Eligible Shareholder.  In order to make a nomination pursuant to this Section 6, an Eligible Shareholder or group of up to twenty (20) Eligible Shareholders must have Owned (as defined in subsection (e) hereof) continuously for at least three (3) years at least the number of shares of common stock of the Corporation that shall constitute three percent (3%) or more of the voting power of the outstanding common stock of the Corporation (the “Required Shares”) as of (i) the date on which the Nomination Notice is delivered to, or mailed to and received by, the Secretary of the Corporation in accordance with this Section 6, (ii) the record date for determining shareholders entitled to vote at the Annual Meeting, and (iii) the date of the Annual Meeting. For the purposes of this Section 6, two or more funds or trusts that are (A) under common management and investment control, (B) under common management and funded primarily by the same employer, or (C) a “group of investment companies,” as such term is defined in Section 12(d)(1)(G)(ii) of the Investment Company Act of 1940, as amended (each, a “Qualifying Fund”), shall be treated as one shareholder or beneficial owner.

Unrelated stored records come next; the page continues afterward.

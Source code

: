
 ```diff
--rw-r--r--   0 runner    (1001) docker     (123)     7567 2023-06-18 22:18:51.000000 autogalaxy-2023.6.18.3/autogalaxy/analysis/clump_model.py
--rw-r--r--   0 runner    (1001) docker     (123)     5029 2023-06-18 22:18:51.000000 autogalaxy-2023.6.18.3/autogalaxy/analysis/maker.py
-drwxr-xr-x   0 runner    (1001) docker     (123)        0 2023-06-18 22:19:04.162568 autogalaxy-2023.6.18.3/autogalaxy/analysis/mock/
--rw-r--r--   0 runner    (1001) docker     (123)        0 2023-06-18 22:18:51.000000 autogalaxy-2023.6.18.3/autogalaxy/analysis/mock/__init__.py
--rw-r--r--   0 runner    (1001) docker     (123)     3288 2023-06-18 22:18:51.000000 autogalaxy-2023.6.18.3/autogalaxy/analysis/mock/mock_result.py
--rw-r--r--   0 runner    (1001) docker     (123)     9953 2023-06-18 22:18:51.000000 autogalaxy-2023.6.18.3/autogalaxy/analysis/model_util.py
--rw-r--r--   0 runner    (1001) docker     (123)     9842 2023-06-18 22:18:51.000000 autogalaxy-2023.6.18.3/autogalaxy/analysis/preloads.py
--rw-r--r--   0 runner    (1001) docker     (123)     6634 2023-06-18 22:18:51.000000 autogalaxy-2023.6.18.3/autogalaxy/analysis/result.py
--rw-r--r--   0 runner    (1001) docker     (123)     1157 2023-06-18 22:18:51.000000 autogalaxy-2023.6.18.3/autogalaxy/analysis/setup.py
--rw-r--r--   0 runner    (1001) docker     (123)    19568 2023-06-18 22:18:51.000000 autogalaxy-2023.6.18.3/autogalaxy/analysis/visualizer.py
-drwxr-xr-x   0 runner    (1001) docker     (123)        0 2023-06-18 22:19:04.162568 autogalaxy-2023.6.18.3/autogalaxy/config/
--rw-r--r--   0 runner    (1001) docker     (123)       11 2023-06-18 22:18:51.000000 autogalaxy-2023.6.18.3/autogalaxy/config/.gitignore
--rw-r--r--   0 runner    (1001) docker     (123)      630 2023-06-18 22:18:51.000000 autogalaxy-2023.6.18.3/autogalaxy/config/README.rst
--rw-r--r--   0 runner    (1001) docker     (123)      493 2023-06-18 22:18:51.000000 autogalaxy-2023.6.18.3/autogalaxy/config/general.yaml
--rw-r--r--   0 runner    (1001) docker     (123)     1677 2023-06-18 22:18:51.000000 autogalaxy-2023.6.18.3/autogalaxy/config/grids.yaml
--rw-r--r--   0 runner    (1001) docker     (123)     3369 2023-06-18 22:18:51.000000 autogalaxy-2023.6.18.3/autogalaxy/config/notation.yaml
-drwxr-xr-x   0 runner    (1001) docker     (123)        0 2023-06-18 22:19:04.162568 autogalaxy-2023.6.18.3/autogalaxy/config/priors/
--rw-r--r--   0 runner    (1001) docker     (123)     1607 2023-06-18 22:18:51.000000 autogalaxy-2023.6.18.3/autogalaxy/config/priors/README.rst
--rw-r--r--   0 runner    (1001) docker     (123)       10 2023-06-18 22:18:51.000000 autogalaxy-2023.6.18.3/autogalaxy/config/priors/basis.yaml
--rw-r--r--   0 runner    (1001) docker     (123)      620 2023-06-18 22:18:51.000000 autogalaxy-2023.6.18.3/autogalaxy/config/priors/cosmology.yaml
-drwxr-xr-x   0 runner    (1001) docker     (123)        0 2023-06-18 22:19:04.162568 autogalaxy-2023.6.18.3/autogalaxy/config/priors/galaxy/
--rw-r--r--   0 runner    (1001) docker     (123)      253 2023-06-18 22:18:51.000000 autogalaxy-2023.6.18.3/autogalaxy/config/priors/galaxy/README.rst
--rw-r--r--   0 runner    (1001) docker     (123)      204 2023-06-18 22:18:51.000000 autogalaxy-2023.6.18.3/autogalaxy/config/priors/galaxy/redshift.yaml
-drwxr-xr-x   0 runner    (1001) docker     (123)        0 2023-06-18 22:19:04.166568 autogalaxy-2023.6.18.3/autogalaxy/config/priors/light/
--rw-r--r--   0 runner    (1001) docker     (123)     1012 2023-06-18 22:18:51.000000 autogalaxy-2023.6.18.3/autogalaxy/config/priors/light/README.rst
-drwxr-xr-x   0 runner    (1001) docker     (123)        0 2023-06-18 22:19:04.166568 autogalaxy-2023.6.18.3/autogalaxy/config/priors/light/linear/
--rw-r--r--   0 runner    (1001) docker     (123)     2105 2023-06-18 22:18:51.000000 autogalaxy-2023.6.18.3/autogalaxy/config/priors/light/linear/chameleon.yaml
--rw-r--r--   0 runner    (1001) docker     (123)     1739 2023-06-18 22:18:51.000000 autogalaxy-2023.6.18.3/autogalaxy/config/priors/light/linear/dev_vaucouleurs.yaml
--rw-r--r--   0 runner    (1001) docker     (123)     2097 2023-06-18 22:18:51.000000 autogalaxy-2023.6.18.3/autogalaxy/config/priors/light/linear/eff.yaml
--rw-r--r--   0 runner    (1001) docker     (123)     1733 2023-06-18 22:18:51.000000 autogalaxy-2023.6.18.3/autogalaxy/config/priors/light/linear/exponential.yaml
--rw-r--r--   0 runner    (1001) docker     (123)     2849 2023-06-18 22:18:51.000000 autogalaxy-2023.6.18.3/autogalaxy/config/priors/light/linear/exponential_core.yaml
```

No person may be a member of more than one group of persons constituting an Eligible Shareholder under this Section 6. If a group of shareholders aggregates Ownership of shares in order to meet the requirements under this Section 6, (i) all shares held by each shareholder constituting their contribution to the foregoing three percent (3%) threshold must have been held by that shareholder continuously for at least three (3) years and through the date of the Annual Meeting, and evidence of such continuous Ownership shall be provided as specified in subsection (g) hereof, (ii) each provision in this Section 6 that requires the Eligible Shareholder to provide any written statements, representations, undertakings, agreements or other instruments or to meet any other conditions shall be deemed to require each shareholder (including each individual fund) that is a member of such group to provide such statements, representations, undertakings, agreements or other instruments and to meet such other conditions (except that the members of such group may aggregate their stockholdings in order to meet the three percent (3%) Ownership requirement of the “Required Shares” definition), and (iii) a breach of any obligation, agreement or representation under this Section 6 by any member of such group shall be deemed a breach by the Eligible Shareholder.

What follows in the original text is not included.